Edward Parzych jest znanym elbląskim kolekcjonerem antyków, w Muzeum można zobaczyć część jego bogatej kolekcji. Prezentowane przedmioty pochodzą z manufaktury ceramiki artystycznej w Kadynach, założonej na początku dwudziestego wieku przez cesarza Niemiec Wilhelma II.
- Wyroby stamtąd to przedmiot pożądania wielu kolekcjonerów. Są różnorodne i wykonane z wysokim kunsztem, a wyobrażenia żyjących na naszych terenach zwierząt: niedźwiedzi, saren, jeleni, dzików czy lisów, ale też np. ptaków: sokołów, orłów i zimorodków, są niezwykle realistyczne – mówi Edward Parzych. Cała jego kolekcja liczy około 230 przedmiotów i jest drugą co do wielkości na świecie.
***
Wilhelm II kupił Kadyny w 1898 r. Malowniczo położony majątek ziemski stał się letnią rezydencją rodziny cesarskiej. Znajdowała się tam wówczas niewielka cegielnia, bo od wieków te tereny były znane z zasobów gliny nadającej się do wyrobu ceramiki. Za namową berlińskiego rzeźbiarza Ludwiga Manzla władca postanowił założyć manufakturę wytwarzającą ceramikę artystyczną. Rozpoczęła ona działalność w 1905 r. Początkowo pracowało tam dziewięć osób z zakładów ceramicznych Zimmermanna w Tolkmicku i z okolicznych cegielni, którzy skończyli prowadzone przez znanych artystów kursy garncarsko-ceramiczne.
W Kadynach powstawały np. wyroby wzorowane na antycznych: greckich i etruskich oraz na majolice włoskiego renesansu. Kopiowano również płaskorzeźby o tematyce sakralnej. Przy pomocy najlepszych niemieckich rzeźbiarzy i ceramików tworzono też własne oryginalne wzornictwo. Pracowali nad nim m.in.: Karl Begas, Paul Heydel, Albrecht H. Hussman czy August Vogel. Każdy model musiał najpierw uzyskać osobistą aprobatę cesarza, dopiero wtedy wzór był powielany w kilku rozmiarach.
W 1911 r., ze względu na swe walory artystyczne wyroby kadyńskie zdobyły dwie nagrody na Światowej Wystawie w Turynie.
Jednym z głównych kierunków produkcji była używana do wystroju wnętrz oraz elewacji budynków ceramika architektoniczna. Do dziś można ją podziwiać na stacji metra przy Theodor Heuss Platz w Berlinie, w holu zakładu kąpielowego w Wiesbaden, w gdańskiej siedzibie Narodowego Banku Polskiego (przy ul. Okopowej 1, zachował się tam „kadyński” strop kasetonowy) oraz na jednym z domów w Tolkmicku, na którym znajduje się płaskorzeźba przedstawiająca kogę.
Po zakończeniu I wojny światowej, aby przetrwać ciężki dla Niemiec okres, w Kadynach produkowano kafle piecowe oraz łudząco przypominające oryginały kopie starej ceramiki gdańskiej i elbląskiej.
Kiedy kierownikiem zakładu został Wilhelm Dietrich, rozpoczęły się próby, dzięki którym uzyskano charakterystyczny układ kolorów: naturalnej czerwieni glinki kadyńskiej, błękitu kobaltowego i złota. Ponieważ wyroby wzorowane na antycznych wyszły już z mody, wprowadzono wypalane w różnych odcieniach czekoladowego brązu figurki zwierząt. Powstawały zestawy nawiązujące do stylu art-deco, próbowano także łączenia ceramiki z bursztynem i srebrem. Nadal jednak nie była to produkcja masowa, ale przedmioty ręcznie zdobione.

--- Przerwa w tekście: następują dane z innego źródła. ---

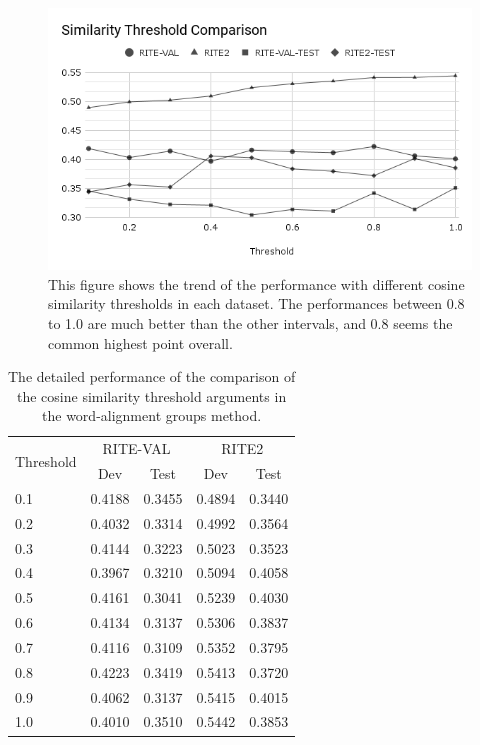 \documentclass[12pt]{article}
\begin{document}
\begin{CJK*}{UTF8}{bkai}
\begin{spacing}{1.77}
\begin{figure}[H]
  \centering
  \includegraphics[width=15cm]{SimThresholdComp.png}
  \caption[Cosine Similarity Threshold Comparison]{This figure shows the trend of the performance with different cosine similarity thresholds in each dataset. The performances between 0.8 to 1.0 are much better than the other intervals, and 0.8 seems the common highest point overall.}
  \label{fig:threshold}
\end{figure}

\begin{table}[H]
  \centering
  \setlength{\extrarowheight}{-3pt}
  \caption{The detailed performance of the comparison of the cosine similarity threshold arguments in the word-alignment groups method.}
  \label{result:threshold_comparison}
  \begin{tabular}{|l|l|l|l|l|}
  \hline
  \multirow{2}{*}{Threshold} & \multicolumn{2}{c|}{RITE-VAL} & \multicolumn{2}{c|}{RITE2} \\ \cline{2-5}
   & \multicolumn{1}{c|}{Dev} & \multicolumn{1}{c|}{Test} & \multicolumn{1}{c|}{Dev} & \multicolumn{1}{c|}{Test} \\ \hline
  0.1 & 0.4188 & 0.3455 & 0.4894 & 0.3440 \\ \hline
  0.2 & 0.4032 & 0.3314 & 0.4992 & 0.3564 \\ \hline
  0.3 & 0.4144 & 0.3223 & 0.5023 & 0.3523 \\ \hline
  0.4 & 0.3967 & 0.3210 & 0.5094 & 0.4058 \\ \hline
  0.5 & 0.4161 & 0.3041 & 0.5239 & 0.4030 \\ \hline
  0.6 & 0.4134 & 0.3137 & 0.5306 & 0.3837 \\ \hline
  0.7 & 0.4116 & 0.3109 & 0.5352 & 0.3795 \\ \hline
  0.8 & 0.4223 & 0.3419 & 0.5413 & 0.3720 \\ \hline
  0.9 & 0.4062 & 0.3137 & 0.5415 & 0.4015 \\ \hline
  1.0 & 0.4010 & 0.3510 & 0.5442 & 0.3853 \\ \hline
  \end{tabular}
\end{table}


\end{spacing}
\end{CJK*}
\end{document}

Zakład zatrudniał wówczas około pięćdziesięcioro pracowników i miał swoje sklepy firmowe w Berlinie, Elblągu, Hamburgu, Krynicy Morskiej i Stuttgarcie. Część produkcji eksportowano do Anglii i USA. W 1936 r. w Kadynach powstała najnowocześniejsza w Niemczech, w pełni zautomatyzowana fabryka klinkieru.
(oprac. SZ na podstawie katalogu wystawy ze zbiorów Ryszarda Formeli, Muzeum w Elblągu, 1991 r.)